Second, the Court held that the NLRA, which entitles workers to engage in concerted activity for the purpose of collective bargaining or other mutual aid or protection, does not override the FAA. The NLRA was enacted several years after the FAA, but the Court explained “repeals by implication [of earlier-enacted statutes] are ‘disfavored.’” The NLRA “does not express approval or disapproval or arbitration. It does not mention class or collective action procedures. It does not even hint at a wish to displace the Arbitration Act—let alone accomplish that much clearly and manifestly, as our precedents demand.” The “concerted activities” protected by Section 7 of the NLRA are those that workers and labor unions “just do”—such as organizing, bargaining, and the like—rather than “highly regulated, courtroom-bound ‘activities’ of class and joint litigation.” Section 7’s catchall term—“other concerted activities for the purpose of . . . other mutual aid or protection”—covers only similar activities that fall within the ambit of traditional labor law, and class litigation is far afield from those.
The majority was dismissive of plaintiffs’ arguments that the NLRA controlled. Plaintiffs’ position is “that one statute (the NLRA) steps in to dictate the procedures for claims under a different statute (the FLSA), and thereby overrides the commands of yet a third statute (the Arbitration Act). It’s a sort of interpretive triple bank shot, and just stating the theory is enough to raise a judicial eyebrow.” Worse still, the majority continued, “the employees’ theory runs afoul of the usual rule that Congress ‘does not alter the fundamental details of a regulatory scheme in vague terms or ancillary provisions—it does not, one might say, hide elephants in mouseholes.’” The majority found it implausible “that Congress would have tucked into the mousehole of Section 7’s catchall term an elephant that tramples the work done by . . . other laws.”
“Telling[ly],” the majority reasoned, “when Congress wants to mandate particular dispute resolution procedures it knows exactly how to do so,” including expressly overriding the FAA’s applicability to particular claims when it sees fit to do that. But nothing in the NLRA does what Congress has done in these other statutes. As a result, the majority saw “no conflict at all” between the FAA and the NLRA.

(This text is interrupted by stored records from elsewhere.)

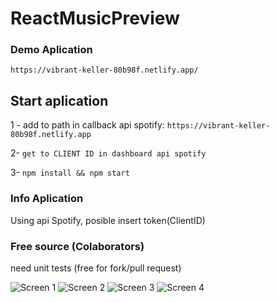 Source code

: # ReactMusicPreview

### Demo Aplication
`https://vibrant-keller-80b98f.netlify.app/`

## Start aplication
1 - add to path in callback api spotify: 
`https://vibrant-keller-80b98f.netlify.app`

2- `get to CLIENT ID in dashboard api spotify`

3- `npm install && npm start`

### Info Aplication
Using api Spotify, posible insert token(ClientID)

### Free source (Colaborators)
need unit tests (free for fork/pull request)

![Screen 1](https://github.com/rodyrafa/challenge/raw/master/imgs/home_1.jpg)
![Screen 2](https://github.com/rodyrafa/challenge/raw/master/imgs/home_2.jpg)
![Screen 3](https://github.com/rodyrafa/challenge/raw/master/imgs/list.jpg)
![Screen 4](https://github.com/rodyrafa/challenge/raw/master/imgs/guide.jpg)
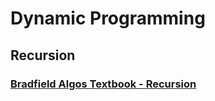 # Dynamic Programming

## Recursion

### [Bradfield Algos Textbook - Recursion](https://bradfieldcs.com/algos/recursion/introduction/)

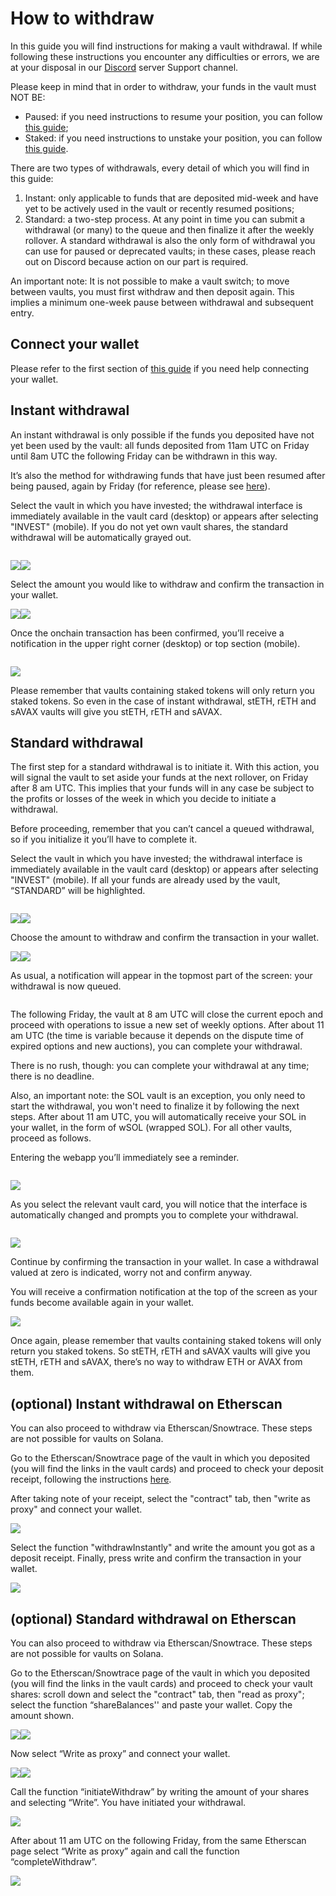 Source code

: # How to withdraw

In this guide you will find instructions for making a vault withdrawal. If while following these instructions you encounter any difficulties or errors, we are at your disposal in our [Discord](https://www.google.com/url?q=https://discord.gg/rm7h9ce3ep\&sa=D\&source=editors\&ust=1662915623979136\&usg=AOvVaw1Swts\_wZ6Q7MHXJdVeTOWI) server Support channel.

Please keep in mind that in order to withdraw, your funds in the vault must NOT BE:

* Paused: if you need instructions to resume your position, you can follow [this guide](how-to-pause-and-resume.md);
* Staked: if you need instructions to unstake your position, you can follow [this guide](how-to-stake-unstake-vault-shares-and-claim-rewards.md).

There are two types of withdrawals, every detail of which you will find in this guide:

1. Instant: only applicable to funds that are deposited mid-week and have yet to be actively used in the vault or recently resumed positions;
2. Standard: a two-step process. At any point in time you can submit a withdrawal (or many) to the queue and then finalize it after the weekly rollover. A standard withdrawal is also the only form of withdrawal you can use for paused or deprecated vaults; in these cases, please reach out on Discord because action on our part is required.

An important note: It is not possible to make a vault switch; to move between vaults, you must first withdraw and then deposit again. This implies a minimum one-week pause between withdrawal and subsequent entry.

## Connect your wallet <a href="#h.hf5hlm9dkqrg" id="h.hf5hlm9dkqrg"></a>

Please refer to the first section of [this guide](how-to-deposit.md#connect-your-wallet) if you need help connecting your wallet.

## Instant withdrawal <a href="#h.ig30e2hrjp4j" id="h.ig30e2hrjp4j"></a>

An instant withdrawal is only possible if the funds you deposited have not yet been used by the vault: all funds deposited from 11am UTC on Friday until 8am UTC the following Friday can be withdrawn in this way.

It’s also the method for withdrawing funds that have just been resumed after being paused, again by Friday (for reference, please see [here](how-to-pause-and-resume.md)).

Select the vault in which you have invested; the withdrawal interface is immediately available in the vault card (desktop) or appears after selecting "INVEST" (mobile). If you do not yet own vault shares, the standard withdrawal will be automatically grayed out.

<figure><img src="https://lh5.googleusercontent.com/KhuJhSgsDPrwPgeIw9FKqqAhEjdV97AIDTPYqE7RYFhBiVMUKg4nI1IzU5w24MLOBzfbBMmpfK20GAIt_-ayZRrdCPrGxiJO_BDfDwj3u3J3NjwPsGcbjStqsddV8NSk8VNP6mICSdyQ4DapHaXj4Njdsxxtz3ui9Jf3Bz9V34HLD6qsRyzl-icllA" alt=""><figcaption></figcaption></figure>

![](<../../.gitbook/assets/image15 (4)>)![](https://lh4.googleusercontent.com/thivd6AjoFhyZi8runzDNJQUhMStDRJKy6D6gqNJF4oTDx8mQlLNkJff2B5Y1WIPUugx642AdF8nXHbb\_LIUhevLbaRFpb6HMkMFdPIXpzoNbLJs72yNffIaz-24DJCbbJO7U6K\_4kNu5lwsSneAefBywVseHYPPWFjINJFrfpNq6pI1uMz0sU0XEQ)

Select the amount you would like to withdraw and confirm the transaction in your wallet.

![](https://lh4.googleusercontent.com/13R7MAatqaSJxuy1p0Or0H7NyEBDxuwWS91CFLDdTqrOjmpBMolGNK0\_XZ1B1mkvyE6Qxbg79TiPy4f1qiFVbp5bH\_H7ZgG40yWz7xCTLy38a9ZsxkjrkT0Qt5BlUgSF1UGrH0ar4E2i1BtxyOrToOCZkp7q1VpgPRRJAR5Gc5aN2fPb5Y3iPdw14A)![](https://lh6.googleusercontent.com/320wKxtrwRpkrj6a0QlSpVnwJxbM\_vNs0dwd302S0U4r2Rp5gPM0ODyq\_b3Ps8vhusDzUJTSbwI3F\_w9ikaEEbx6ynTSulszyYeODwGstL9-A04T9Wv9k2X9\_Yczxyy-xVLe2omU-FYryiUa2Vy1YRLcoRrA8rnJNWaodvTWtFM8n9maTeM45pCE2A)

Once the onchain transaction has been confirmed, you’ll receive a notification in the upper right corner (desktop) or top section (mobile).

<figure><img src="https://lh4.googleusercontent.com/mYvMTfktHoL_gBwZ-rH3ar45kULoTz_qW1cSL14e774AI_osu7eHzM2b6j4-L92hV1JAI8yPHXWtdI18A3H6DB0jx_ydDenZhFMplDa8FoKQfXwJKfui_Rap70MAY-yQLOuixJP653cSUL4sh4XyqfnVLQS31eYO5qDnNXbDBMXqBSc-ldjtPIAE5g" alt=""><figcaption></figcaption></figure>

![](https://lh6.googleusercontent.com/ohMNrdEZAl0CtTmeJg0ANA63Z0NTlkY6Uw\_C8e\_erb89hVyZmw\_v4kZTMVfpzRqJpAR2Shqn7130p4DnsiDviim9Vav\_7slrBQa7IWFfYcPSEv5pD8UKRL\_MwtiIXz4T15Ghi74ZQBNKBFWzinHCLBeHijUFj32x8XVkftxQWjM8bugi2E\_0tYz6bg)

Please remember that vaults containing staked tokens will only return you staked tokens. So even in the case of instant withdrawal, stETH, rETH and sAVAX vaults will give you stETH, rETH and sAVAX.

## Standard withdrawal <a href="#h.stqn8ca118g" id="h.stqn8ca118g"></a>

The first step for a standard withdrawal is to initiate it. With this action, you will signal the vault to set aside your funds at the next rollover, on Friday after 8 am UTC. This implies that your funds will in any case be subject to the profits or losses of the week in which you decide to initiate a withdrawal.

Before proceeding, remember that you can’t cancel a queued withdrawal, so if you initialize it you’ll have to complete it.

Select the vault in which you have invested; the withdrawal interface is immediately available in the vault card (desktop) or appears after selecting "INVEST" (mobile). If all your funds are already used by the vault, “STANDARD” will be highlighted.

<figure><img src="../../.gitbook/assets/image3 (4)" alt=""><figcaption></figcaption></figure>

![](<../../.gitbook/assets/image6 (5)>)![](<../../.gitbook/assets/image7 (6)>)

Choose the amount to withdraw and confirm the transaction in your wallet.

![](<../../.gitbook/assets/image12 (4)>)![](<../../.gitbook/assets/image18 (5)>)

As usual, a notification will appear in the topmost part of the screen: your withdrawal is now queued.

<figure><img src="../../.gitbook/assets/image20 (5)" alt=""><figcaption></figcaption></figure>

The following Friday, the vault at 8 am UTC will close the current epoch and proceed with operations to issue a new set of weekly options. After about 11 am UTC (the time is variable because it depends on the dispute time of expired options and new auctions), you can complete your withdrawal.

There is no rush, though: you can complete your withdrawal at any time; there is no deadline.

Also, an important note: the SOL vault is an exception, you only need to start the withdrawal, you won't need to finalize it by following the next steps. After about 11 am UTC, you will automatically receive your SOL in your wallet, in the form of wSOL (wrapped SOL). For all other vaults, proceed as follows.

Entering the webapp you’ll immediately see a reminder.

<figure><img src="../../.gitbook/assets/image9 (3)" alt=""><figcaption></figcaption></figure>

![](<../../.gitbook/assets/image19 (1)>)

As you select the relevant vault card, you will notice that the interface is automatically changed and prompts you to complete your withdrawal.

<figure><img src="../../.gitbook/assets/image1 (4)" alt=""><figcaption></figcaption></figure>

![](<../../.gitbook/assets/image16 (5)>)

Continue by confirming the transaction in your wallet. In case a withdrawal valued at zero is indicated, worry not and confirm anyway.

You will receive a confirmation notification at the top of the screen as your funds become available again in your wallet.

![](<../../.gitbook/assets/image10 (2)>)

Once again, please remember that vaults containing staked tokens will only return you staked tokens. So stETH, rETH and sAVAX vaults will give you stETH, rETH and sAVAX, there’s no way to withdraw ETH or AVAX from them.

## (optional) Instant withdrawal on Etherscan <a href="#h.ejzcwg4bex7m" id="h.ejzcwg4bex7m"></a>

You can also proceed to withdraw via Etherscan/Snowtrace. These steps are not possible for vaults on Solana.

Go to the Etherscan/Snowtrace page of the vault in which you deposited (you will find the links in the vault cards) and proceed to check your deposit receipt, following the instructions [here](how-to-deposit.md#h.ejzcwg4bex7m).

After taking note of your receipt, select the "contract" tab, then "write as proxy" and connect your wallet.

![](<../../.gitbook/assets/image13 (3)>)

Select the function "withdrawInstantly" and write the amount you got as a deposit receipt. Finally, press write and confirm the transaction in your wallet.

![](https://lh3.googleusercontent.com/am9wXjstfcsgpVLDp1lNRpdeyttTYoXKlaDly\_U0bLmyySHr-IwpaRsDaR6BR73n-k6XbVC7rPKtNx6j9AwL5UoSu38IjvfqXYqA-hGnBTAoTflKv1b3ujUroM83hSz6MRua0Uq3P-hfD12rqznoMErF\_oRBhnygNh0uR3r1GT4l7NQVhbHHlHGsDg)

## (optional) Standard withdrawal on Etherscan <a href="#h.98p7u0fs35v0" id="h.98p7u0fs35v0"></a>

You can also proceed to withdraw via Etherscan/Snowtrace. These steps are not possible for vaults on Solana.

Go to the Etherscan/Snowtrace page of the vault in which you deposited (you will find the links in the vault cards) and proceed to check your vault shares: scroll down and select the "contract" tab, then "read as proxy"; select the function “shareBalances'' and paste your wallet. Copy the amount shown.

![](<../../.gitbook/assets/image14 (5)>)![](<../../.gitbook/assets/image2 (2)>)

Now select “Write as proxy” and connect your wallet.

![](<../../.gitbook/assets/image13 (3)>)![](<../../.gitbook/assets/image5 (7)>)

Call the function “initiateWithdraw” by writing the amount of your shares and selecting “Write”. You have initiated your withdrawal.

![](<../../.gitbook/assets/image4 (2)>)

After about 11 am UTC on the following Friday, from the same Etherscan page select “Write as proxy” again and call the function “completeWithdraw”.

![](https://lh5.googleusercontent.com/XrKAZL2vrvJ\_TH-eOcZqIIzY3VM2M-evjNd9UamuRHT4p1vx\_1M4ek2\_WYWTb2SjlWcMkf7YL1f7gADPqiLaL8W3bLRqlqmTQc2CHJhfJ-lcbOguSVWYD-4LuFh6QrkNASjKDabq0yvLIzB3VrLOyJo2ol-6lnvgukzJgxY4\_C8JvoKQNhSHCqWX0A)
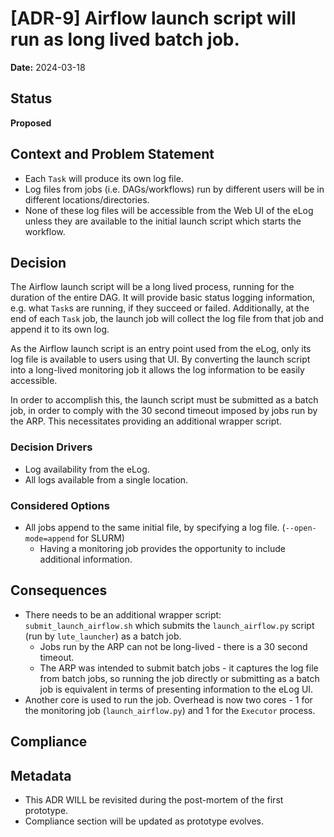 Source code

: # [ADR-9] Airflow launch script will run as long lived batch job.

**Date:** 2024-03-18

## Status
**Proposed**

## Context and Problem Statement
- Each `Task` will produce its own log file.
- Log files from jobs (i.e. DAGs/workflows) run by different users will be in different locations/directories.
- None of these log files will be accessible from the Web UI of the eLog unless they are available to the initial launch script which starts the workflow.

## Decision
The Airflow launch script will be a long lived process, running for the duration of the entire DAG. It will provide basic status logging information, e.g. what `Task`s are running, if they succeed or failed. Additionally, at the end of each `Task` job, the launch job will collect the log file from that job and append it to its own log.

As the Airflow launch script is an entry point used from the eLog, only its log file is available to users using that UI. By converting the launch script into a long-lived monitoring job it allows the log information to be easily accessible.

In order to accomplish this, the launch script must be submitted as a batch job, in order to comply with the 30 second timeout imposed by jobs run by the ARP. This necessitates providing an additional wrapper script.

### Decision Drivers
* Log availability from the eLog.
* All logs available from a single location.

### Considered Options
* All jobs append to the same initial file, by specifying a log file. (`--open-mode=append` for SLURM)
  * Having a monitoring job provides the opportunity to include additional information.

## Consequences
* There needs to be an additional wrapper script: `submit_launch_airflow.sh` which submits the `launch_airflow.py` script (run by `lute_launcher`) as a batch job.
  * Jobs run by the ARP can not be long-lived - there is a 30 second timeout.
  * The ARP was intended to submit batch jobs - it captures the log file from batch jobs, so running the job directly or submitting as a batch job is equivalent in terms of presenting information to the eLog UI.
* Another core is used to run the job. Overhead is now two cores - 1 for the monitoring job (`launch_airflow.py`) and 1 for the `Executor` process. 

## Compliance


## Metadata
- This ADR WILL be revisited during the post-mortem of the first prototype.
- Compliance section will be updated as prototype evolves.
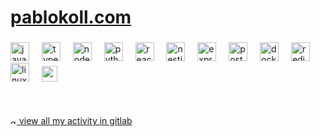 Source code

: <h1 align="left"><a href="https://pablokoll.com" target="_blank">pablokoll.com</a></h1>

###
  
<div align="left"><img src="https://cdn.jsdelivr.net/gh/devicons/devicon/icons/javascript/javascript-original.svg" alt="javascript logo" height="30" /> <img width="12" /> <img src="https://cdn.jsdelivr.net/gh/devicons/devicon/icons/typescript/typescript-original.svg" alt="typescript logo" height="30" /> <img width="12" /> <img src="https://cdn.jsdelivr.net/gh/devicons/devicon/icons/nodejs/nodejs-original.svg" alt="nodejs logo" height="30" /> <img width="12" /> <img src="https://cdn.jsdelivr.net/gh/devicons/devicon/icons/python/python-original.svg" alt="python logo" height="30" /> <img width="12" /> <img src="https://cdn.jsdelivr.net/gh/devicons/devicon/icons/react/react-original.svg" alt="react logo" height="30" /> <img width="12" /> <img src="https://cdn.simpleicons.org/nestjs/E0234E" alt="nestjs logo" height="30" /> <img width="12" /> <img src="https://cdn.simpleicons.org/express/000000" alt="express logo" height="30" /> <img width="12" /> <img src="https://cdn.jsdelivr.net/gh/devicons/devicon/icons/postgresql/postgresql-original.svg" alt="postgresql logo" height="30" /> <img width="12" /> <img src="https://cdn.jsdelivr.net/gh/devicons/devicon/icons/docker/docker-original.svg" alt="docker logo" height="30" /> <img width="12" /> <img src="https://cdn.jsdelivr.net/gh/devicons/devicon/icons/redis/redis-original.svg" alt="redis logo" height="30" /> <img width="12" /> <img src="https://cdn.jsdelivr.net/gh/devicons/devicon/icons/linux/linux-original.svg" alt="linux logo" height="30" /> <img width="12" /> <img src="https://upload.wikimedia.org/wikipedia/commons/thumb/9/93/Amazon_Web_Services_Logo.svg/768px-Amazon_Web_Services_Logo.svg.png?20170912170050" alt="amazonwebservices logo" height="25" /></div>
<br/>
<br/>
<br/>
<a href="https://gitlab.com/pablokoll"><img src="https://cdn.jsdelivr.net/gh/devicons/devicon/icons/gitlab/gitlab-original.svg" alt="gitlab logo" height="10" /> view all my activity in gitlab</a> 

###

Third, the Court declined to defer to the NLRB’s holding in D.R. Horton, Inc., 357 N.L.R.B. 2277 (2012), that the NLRA prohibits individualized arbitration agreements. Here the NLRB sought not only to interpret the NLRA, but also the FAA. The NLRB has no power to interpret, let alone administer, the FAA. Deference was particularly unwarranted here, the Court explained, because the NLRB espoused one view on the question presented, while the United States Justice Department took the opposing view. “[I]t becomes a garble when the Executive [Branch] speaks from both sides of its mouth, articulating no single position . . . .”
In sum, the majority thought that “[t]he policy may be debatable but the law is clear.” In the FAA, “Congress has instructed that arbitration agreements . . . must be enforced as written.”